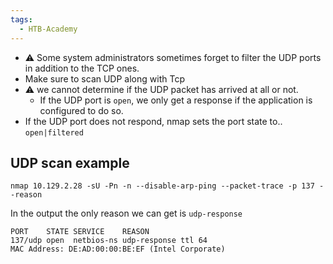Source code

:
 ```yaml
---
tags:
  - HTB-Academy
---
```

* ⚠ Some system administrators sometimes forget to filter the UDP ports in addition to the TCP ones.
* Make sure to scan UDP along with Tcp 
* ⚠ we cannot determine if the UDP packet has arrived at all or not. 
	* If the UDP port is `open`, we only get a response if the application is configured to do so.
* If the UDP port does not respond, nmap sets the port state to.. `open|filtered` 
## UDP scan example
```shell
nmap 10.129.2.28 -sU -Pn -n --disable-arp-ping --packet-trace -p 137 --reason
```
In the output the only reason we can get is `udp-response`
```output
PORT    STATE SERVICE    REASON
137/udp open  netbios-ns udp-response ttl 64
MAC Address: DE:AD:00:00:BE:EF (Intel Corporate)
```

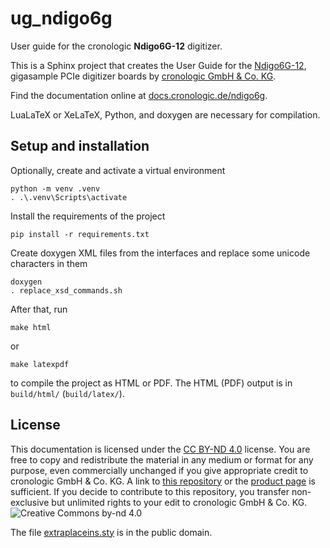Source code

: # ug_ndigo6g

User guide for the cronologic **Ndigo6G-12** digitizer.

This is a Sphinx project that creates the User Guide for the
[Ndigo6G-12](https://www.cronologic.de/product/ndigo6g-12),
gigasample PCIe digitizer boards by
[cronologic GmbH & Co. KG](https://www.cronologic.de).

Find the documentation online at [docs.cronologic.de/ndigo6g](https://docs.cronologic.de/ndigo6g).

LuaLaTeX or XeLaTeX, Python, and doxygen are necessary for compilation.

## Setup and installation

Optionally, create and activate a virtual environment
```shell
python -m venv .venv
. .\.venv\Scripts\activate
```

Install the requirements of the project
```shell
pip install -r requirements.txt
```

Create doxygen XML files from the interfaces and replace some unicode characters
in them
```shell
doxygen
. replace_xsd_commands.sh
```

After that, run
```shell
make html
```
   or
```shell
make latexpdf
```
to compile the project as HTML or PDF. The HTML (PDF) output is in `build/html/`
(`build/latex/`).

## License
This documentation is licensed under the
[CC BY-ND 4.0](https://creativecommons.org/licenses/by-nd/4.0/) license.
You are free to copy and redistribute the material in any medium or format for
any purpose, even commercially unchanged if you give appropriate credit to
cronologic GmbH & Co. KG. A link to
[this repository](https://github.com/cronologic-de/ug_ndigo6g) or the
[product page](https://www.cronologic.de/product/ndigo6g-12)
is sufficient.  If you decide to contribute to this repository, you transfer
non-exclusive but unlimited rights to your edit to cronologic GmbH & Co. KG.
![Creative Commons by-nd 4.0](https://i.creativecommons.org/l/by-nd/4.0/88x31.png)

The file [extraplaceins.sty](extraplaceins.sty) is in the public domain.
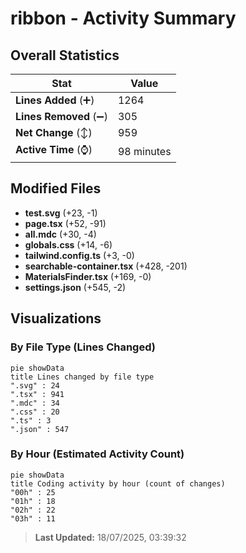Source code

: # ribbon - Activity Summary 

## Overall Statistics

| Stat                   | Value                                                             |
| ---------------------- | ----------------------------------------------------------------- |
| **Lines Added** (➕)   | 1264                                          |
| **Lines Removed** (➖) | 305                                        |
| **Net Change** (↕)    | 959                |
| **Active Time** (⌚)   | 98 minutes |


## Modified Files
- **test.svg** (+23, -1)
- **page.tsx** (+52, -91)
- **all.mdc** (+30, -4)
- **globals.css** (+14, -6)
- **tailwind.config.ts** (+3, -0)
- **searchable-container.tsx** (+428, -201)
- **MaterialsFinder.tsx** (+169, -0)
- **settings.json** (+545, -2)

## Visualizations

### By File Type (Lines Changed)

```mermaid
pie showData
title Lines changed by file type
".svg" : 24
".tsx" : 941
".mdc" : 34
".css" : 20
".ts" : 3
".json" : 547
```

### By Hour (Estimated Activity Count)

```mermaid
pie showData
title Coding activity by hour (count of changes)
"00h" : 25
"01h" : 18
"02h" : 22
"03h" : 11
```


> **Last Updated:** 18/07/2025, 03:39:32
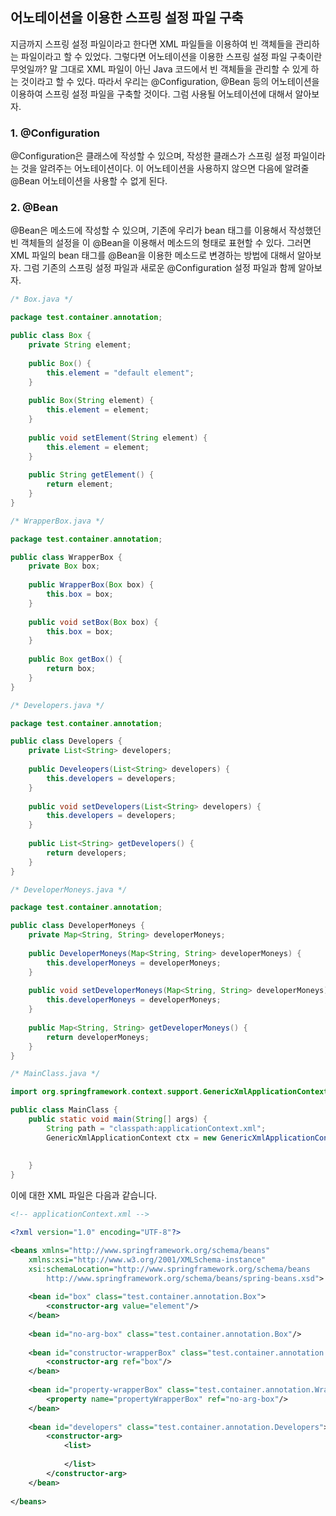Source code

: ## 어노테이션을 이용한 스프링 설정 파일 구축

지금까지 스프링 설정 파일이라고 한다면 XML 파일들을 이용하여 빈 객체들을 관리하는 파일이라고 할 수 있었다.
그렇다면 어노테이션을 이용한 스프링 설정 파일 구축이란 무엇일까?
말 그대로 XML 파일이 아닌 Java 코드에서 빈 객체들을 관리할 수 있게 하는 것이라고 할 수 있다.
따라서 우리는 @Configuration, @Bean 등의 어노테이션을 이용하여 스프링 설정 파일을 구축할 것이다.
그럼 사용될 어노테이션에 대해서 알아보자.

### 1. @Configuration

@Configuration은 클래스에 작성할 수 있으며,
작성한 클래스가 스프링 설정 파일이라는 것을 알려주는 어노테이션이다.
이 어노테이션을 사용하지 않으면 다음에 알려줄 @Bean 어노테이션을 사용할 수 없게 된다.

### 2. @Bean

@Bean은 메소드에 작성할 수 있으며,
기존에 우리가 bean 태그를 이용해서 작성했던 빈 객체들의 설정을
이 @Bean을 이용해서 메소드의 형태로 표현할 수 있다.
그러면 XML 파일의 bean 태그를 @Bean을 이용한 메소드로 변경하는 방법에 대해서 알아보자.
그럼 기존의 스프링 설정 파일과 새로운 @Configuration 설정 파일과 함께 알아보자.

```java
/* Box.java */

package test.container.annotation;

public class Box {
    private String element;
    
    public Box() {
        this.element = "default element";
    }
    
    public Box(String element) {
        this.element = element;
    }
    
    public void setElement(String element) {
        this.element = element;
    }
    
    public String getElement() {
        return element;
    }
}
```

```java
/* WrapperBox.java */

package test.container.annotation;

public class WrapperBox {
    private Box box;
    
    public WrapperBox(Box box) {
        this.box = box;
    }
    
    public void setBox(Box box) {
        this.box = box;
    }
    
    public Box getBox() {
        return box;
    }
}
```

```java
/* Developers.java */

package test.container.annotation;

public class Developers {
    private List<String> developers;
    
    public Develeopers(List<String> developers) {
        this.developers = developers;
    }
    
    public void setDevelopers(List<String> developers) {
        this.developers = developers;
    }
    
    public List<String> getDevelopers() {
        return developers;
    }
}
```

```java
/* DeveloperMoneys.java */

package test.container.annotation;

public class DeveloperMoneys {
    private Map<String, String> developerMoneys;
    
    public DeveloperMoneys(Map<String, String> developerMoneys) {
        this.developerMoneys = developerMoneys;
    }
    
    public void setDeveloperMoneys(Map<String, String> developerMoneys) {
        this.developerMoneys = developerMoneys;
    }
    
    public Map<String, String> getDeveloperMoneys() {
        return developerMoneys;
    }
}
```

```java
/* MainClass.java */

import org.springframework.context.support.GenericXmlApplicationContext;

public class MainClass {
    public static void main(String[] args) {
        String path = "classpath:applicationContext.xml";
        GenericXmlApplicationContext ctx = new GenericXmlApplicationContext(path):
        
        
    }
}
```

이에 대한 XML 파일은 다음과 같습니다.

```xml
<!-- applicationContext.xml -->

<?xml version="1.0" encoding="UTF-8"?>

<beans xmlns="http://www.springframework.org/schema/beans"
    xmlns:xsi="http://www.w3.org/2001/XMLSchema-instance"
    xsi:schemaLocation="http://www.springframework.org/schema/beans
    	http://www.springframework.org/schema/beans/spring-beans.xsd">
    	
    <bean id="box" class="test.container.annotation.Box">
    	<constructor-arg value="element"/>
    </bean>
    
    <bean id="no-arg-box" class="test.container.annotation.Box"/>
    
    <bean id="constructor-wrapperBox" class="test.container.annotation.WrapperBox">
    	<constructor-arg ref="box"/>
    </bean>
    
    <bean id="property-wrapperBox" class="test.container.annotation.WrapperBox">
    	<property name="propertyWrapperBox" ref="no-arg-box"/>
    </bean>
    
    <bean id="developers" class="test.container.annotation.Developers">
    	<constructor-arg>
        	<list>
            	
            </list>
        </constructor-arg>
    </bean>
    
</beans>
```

...

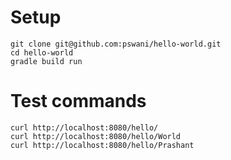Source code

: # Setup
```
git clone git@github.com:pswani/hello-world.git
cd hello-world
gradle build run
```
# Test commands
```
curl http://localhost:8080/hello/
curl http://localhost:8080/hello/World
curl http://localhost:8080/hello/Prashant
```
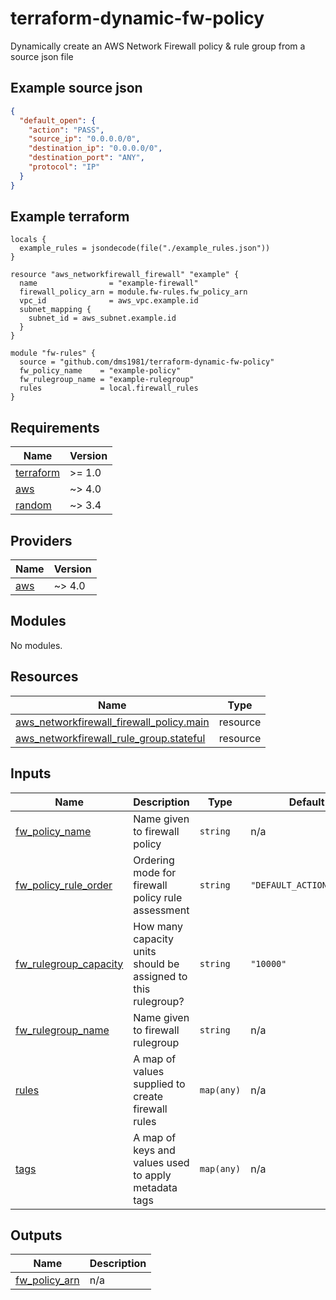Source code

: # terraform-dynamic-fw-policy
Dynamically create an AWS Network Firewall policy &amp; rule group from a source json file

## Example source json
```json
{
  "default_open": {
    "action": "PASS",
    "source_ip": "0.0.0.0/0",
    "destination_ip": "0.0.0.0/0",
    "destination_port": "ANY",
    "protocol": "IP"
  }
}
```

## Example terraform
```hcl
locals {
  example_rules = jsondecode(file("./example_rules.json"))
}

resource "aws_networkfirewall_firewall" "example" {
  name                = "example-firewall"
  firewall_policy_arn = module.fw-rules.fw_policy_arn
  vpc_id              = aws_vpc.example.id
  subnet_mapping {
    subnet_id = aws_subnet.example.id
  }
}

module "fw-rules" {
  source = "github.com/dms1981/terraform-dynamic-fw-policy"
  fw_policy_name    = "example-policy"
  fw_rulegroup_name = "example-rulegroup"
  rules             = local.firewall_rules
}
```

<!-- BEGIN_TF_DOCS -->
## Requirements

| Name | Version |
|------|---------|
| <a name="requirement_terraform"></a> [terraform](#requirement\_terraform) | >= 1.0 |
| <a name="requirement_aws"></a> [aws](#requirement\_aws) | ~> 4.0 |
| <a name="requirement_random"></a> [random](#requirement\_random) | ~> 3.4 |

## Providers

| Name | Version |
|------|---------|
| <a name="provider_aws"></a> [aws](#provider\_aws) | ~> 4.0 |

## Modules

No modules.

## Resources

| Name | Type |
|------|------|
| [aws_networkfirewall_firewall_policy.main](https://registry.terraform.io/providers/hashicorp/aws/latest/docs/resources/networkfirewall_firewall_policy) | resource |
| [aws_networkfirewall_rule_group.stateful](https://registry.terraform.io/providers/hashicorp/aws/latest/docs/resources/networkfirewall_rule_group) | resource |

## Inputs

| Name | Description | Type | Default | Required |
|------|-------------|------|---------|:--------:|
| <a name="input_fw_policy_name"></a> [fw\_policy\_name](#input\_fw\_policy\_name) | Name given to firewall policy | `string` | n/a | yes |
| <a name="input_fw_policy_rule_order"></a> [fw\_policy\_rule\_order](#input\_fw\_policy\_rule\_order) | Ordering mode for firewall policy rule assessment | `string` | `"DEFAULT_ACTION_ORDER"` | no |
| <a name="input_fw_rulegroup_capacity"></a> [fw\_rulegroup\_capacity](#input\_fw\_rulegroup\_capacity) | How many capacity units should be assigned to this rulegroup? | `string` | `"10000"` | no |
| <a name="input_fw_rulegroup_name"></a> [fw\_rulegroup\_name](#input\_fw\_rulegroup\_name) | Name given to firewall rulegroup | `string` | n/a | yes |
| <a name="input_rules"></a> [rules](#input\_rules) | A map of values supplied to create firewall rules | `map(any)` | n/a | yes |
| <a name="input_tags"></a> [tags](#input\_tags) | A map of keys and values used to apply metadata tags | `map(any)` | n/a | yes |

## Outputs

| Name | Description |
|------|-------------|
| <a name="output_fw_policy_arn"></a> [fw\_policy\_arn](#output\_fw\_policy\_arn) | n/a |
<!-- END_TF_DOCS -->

* Task description
Which lines of the material contain the string "MainClass"? List each of them.

* Result of the exercise
/* MainClass.java */
public class MainClass {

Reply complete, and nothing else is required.